However pale in complexion he might have been, Edward was a man of ruddy and robust faith, who showed a bias to the people he thought should rule England, though England thought otherwise. Edward is a saint of “Merrie England,” but he wasn’t one who made England particularly merry. Nevertheless, he confessed a truth that remains worthy of confessing, even if he was an awkward child of God.
He was, in the end, a man of peace, for all his violent clumsiness and well-intentioned infuriating efforts to rule, and in his good-heartedness, he is remembered as a worthy advocate for the Faith.

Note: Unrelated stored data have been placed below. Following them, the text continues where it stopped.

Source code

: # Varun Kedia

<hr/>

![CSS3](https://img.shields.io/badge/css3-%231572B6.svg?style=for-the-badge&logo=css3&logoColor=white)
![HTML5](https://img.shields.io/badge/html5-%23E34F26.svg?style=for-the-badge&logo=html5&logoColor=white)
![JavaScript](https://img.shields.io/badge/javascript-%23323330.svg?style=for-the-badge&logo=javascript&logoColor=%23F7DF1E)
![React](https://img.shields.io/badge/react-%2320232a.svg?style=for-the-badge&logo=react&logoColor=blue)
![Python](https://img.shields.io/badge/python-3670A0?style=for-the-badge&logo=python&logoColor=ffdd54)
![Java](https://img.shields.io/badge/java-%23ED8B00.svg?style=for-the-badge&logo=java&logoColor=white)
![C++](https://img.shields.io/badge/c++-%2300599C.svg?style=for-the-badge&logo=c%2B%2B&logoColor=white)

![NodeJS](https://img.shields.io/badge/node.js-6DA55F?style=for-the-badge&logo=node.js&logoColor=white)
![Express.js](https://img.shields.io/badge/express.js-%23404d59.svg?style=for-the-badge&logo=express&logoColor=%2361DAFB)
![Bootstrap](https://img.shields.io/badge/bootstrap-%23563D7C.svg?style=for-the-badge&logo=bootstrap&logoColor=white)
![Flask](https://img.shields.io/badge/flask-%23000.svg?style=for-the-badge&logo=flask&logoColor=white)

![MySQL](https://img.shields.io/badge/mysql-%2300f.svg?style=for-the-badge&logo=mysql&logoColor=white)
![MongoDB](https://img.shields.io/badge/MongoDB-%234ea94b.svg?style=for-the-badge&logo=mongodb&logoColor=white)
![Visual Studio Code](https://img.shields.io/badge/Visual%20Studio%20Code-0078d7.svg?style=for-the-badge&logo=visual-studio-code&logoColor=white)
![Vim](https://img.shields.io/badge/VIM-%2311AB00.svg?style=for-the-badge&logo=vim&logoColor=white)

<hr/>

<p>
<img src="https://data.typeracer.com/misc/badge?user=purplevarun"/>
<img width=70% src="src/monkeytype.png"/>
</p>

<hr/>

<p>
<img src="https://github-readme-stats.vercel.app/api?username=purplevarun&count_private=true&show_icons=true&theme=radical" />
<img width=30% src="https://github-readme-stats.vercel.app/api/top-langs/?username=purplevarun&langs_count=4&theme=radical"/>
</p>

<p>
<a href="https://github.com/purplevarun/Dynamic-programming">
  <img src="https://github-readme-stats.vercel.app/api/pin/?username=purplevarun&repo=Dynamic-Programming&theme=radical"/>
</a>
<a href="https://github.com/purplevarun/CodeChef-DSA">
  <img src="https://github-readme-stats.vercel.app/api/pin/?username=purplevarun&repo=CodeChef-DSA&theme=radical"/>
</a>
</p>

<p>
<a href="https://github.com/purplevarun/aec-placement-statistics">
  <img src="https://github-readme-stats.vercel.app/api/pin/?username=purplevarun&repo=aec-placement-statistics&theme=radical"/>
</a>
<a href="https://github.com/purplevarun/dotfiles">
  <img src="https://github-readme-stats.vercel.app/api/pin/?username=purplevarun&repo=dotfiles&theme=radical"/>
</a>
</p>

G.K. Chesterton sums up the paradox of Edward the Confessor in his Short History of England thus:
When we turn from the destructive to the constructive side of the Middle Ages we find that the village idiot is the inspiration of cities and civic systems. We find his seal upon the sacred foundations of Westminster Abbey. We find the Norman victors in the hour of victory bowing before his very ghost. In the Tapestry of Bayeux, woven by Norman hands to justify the Norman cause and glorify the Norman triumph, nothing is claimed for the Conqueror beyond his conquest and the plain personal tale that excuses it, and the story abruptly ends with the breaking of the Saxon line at Battle. But over the bier of the decrepit zany, who died without striking a blow, over this and this alone, is shown a hand coming out of heaven, and declaring the true approval of the power that rules the world.